AIM OF THE TASK:
Here are the records. Write out exactly the lines between the one holding "Fastify TypeScript Starter" and the one holding "Method | Endpoint", inclusive.

[[ TASK INPUT, beginning ]]

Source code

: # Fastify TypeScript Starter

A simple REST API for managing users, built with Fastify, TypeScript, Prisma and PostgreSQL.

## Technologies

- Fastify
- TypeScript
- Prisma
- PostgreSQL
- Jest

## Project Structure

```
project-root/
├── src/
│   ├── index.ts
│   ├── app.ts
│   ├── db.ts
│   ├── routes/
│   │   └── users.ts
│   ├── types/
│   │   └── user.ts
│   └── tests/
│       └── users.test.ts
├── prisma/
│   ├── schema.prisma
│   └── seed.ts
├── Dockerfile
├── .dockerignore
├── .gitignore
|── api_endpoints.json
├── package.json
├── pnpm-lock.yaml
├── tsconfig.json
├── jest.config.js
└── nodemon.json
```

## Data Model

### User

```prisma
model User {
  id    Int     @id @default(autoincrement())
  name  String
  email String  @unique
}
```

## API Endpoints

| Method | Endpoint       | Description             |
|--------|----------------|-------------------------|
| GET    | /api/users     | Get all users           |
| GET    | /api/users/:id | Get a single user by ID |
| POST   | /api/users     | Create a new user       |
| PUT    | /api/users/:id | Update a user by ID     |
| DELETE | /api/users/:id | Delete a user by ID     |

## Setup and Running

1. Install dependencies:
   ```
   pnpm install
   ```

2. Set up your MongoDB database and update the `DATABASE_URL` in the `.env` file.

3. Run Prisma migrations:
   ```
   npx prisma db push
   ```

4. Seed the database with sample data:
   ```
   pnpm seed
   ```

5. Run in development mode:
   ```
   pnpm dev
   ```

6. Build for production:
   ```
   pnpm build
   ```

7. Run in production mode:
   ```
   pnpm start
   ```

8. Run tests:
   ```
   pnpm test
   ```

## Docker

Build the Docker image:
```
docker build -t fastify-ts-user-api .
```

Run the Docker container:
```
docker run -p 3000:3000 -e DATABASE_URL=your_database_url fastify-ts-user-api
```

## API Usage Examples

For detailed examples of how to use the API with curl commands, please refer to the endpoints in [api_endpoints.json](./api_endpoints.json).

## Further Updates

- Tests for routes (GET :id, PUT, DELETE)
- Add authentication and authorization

[[ TASK INPUT, end ]]
[[ TASK INPUT, beginning ]]

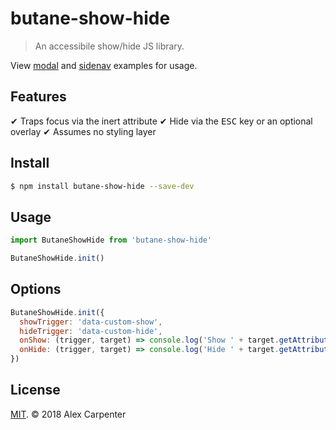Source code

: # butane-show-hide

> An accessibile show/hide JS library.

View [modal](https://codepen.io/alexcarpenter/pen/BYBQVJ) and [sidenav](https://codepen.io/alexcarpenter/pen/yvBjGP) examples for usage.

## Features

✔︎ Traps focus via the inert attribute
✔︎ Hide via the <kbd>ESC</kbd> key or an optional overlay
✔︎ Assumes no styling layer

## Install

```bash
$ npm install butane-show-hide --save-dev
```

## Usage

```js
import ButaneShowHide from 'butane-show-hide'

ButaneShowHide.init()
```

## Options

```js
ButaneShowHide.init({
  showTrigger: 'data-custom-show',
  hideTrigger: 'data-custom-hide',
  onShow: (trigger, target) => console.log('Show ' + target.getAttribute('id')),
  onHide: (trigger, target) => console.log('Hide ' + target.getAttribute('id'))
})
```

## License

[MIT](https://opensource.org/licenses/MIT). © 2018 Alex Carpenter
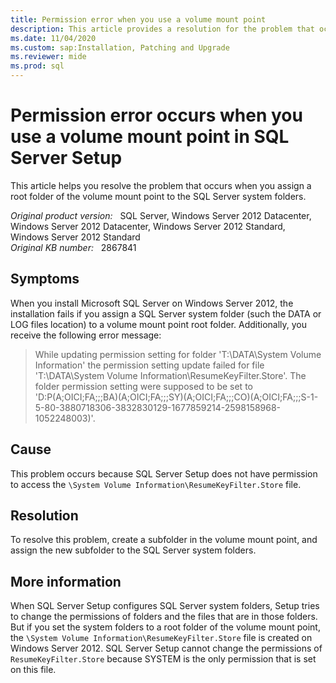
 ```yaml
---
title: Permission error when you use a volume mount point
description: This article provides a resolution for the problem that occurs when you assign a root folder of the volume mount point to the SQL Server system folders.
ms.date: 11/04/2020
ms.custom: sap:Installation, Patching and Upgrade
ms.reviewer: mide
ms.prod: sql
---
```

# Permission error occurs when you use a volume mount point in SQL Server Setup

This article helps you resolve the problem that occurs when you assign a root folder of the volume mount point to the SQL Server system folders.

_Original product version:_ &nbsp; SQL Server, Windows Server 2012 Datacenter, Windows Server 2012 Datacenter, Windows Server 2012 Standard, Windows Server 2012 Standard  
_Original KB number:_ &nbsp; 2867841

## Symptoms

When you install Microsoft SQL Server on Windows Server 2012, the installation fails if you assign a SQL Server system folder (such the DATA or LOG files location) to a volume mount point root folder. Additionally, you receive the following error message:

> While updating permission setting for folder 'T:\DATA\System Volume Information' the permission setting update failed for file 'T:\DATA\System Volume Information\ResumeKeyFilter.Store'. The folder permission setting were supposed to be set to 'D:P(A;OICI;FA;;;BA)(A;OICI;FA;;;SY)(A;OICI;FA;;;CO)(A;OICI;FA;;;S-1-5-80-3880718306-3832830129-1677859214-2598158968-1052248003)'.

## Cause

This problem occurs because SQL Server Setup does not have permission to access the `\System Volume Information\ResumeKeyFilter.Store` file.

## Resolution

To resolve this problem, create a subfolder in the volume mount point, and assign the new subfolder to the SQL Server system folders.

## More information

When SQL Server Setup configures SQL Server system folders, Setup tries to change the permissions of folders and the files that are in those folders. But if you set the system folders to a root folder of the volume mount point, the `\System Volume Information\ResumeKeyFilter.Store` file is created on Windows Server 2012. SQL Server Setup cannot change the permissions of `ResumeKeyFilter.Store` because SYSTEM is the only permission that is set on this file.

[[ TASK INPUT, end ]]
[[ TASK INPUT, beginning ]]

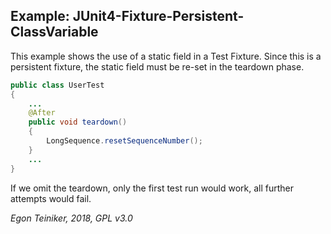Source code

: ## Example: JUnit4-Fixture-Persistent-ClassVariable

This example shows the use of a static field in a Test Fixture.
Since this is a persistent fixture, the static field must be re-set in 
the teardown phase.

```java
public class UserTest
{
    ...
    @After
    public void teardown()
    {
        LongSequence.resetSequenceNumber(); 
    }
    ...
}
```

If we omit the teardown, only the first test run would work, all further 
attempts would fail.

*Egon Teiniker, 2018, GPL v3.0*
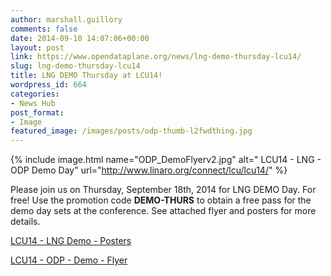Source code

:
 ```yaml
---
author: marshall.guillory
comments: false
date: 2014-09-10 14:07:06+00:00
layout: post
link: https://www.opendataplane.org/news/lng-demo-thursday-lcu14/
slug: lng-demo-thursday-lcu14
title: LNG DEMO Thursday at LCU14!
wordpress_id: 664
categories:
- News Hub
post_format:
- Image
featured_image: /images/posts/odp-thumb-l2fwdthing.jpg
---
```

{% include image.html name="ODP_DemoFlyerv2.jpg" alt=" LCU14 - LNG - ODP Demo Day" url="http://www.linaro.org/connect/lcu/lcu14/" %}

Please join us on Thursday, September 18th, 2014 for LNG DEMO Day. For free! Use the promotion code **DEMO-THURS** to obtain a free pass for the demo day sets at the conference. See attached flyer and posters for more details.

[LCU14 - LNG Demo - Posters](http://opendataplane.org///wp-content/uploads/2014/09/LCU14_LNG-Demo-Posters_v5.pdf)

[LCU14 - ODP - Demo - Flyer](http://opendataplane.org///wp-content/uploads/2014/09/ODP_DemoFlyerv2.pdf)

[[ TASK INPUT, end ]]

WORKED SOLUTION:
: # Fastify TypeScript Starter

A simple REST API for managing users, built with Fastify, TypeScript, Prisma and PostgreSQL.

## Technologies

- Fastify
- TypeScript
- Prisma
- PostgreSQL
- Jest

## Project Structure

```
project-root/
├── src/
│   ├── index.ts
│   ├── app.ts
│   ├── db.ts
│   ├── routes/
│   │   └── users.ts
│   ├── types/
│   │   └── user.ts
│   └── tests/
│       └── users.test.ts
├── prisma/
│   ├── schema.prisma
│   └── seed.ts
├── Dockerfile
├── .dockerignore
├── .gitignore
|── api_endpoints.json
├── package.json
├── pnpm-lock.yaml
├── tsconfig.json
├── jest.config.js
└── nodemon.json
```

## Data Model

### User

```prisma
model User {
  id    Int     @id @default(autoincrement())
  name  String
  email String  @unique
}
```

## API Endpoints

| Method | Endpoint       | Description             |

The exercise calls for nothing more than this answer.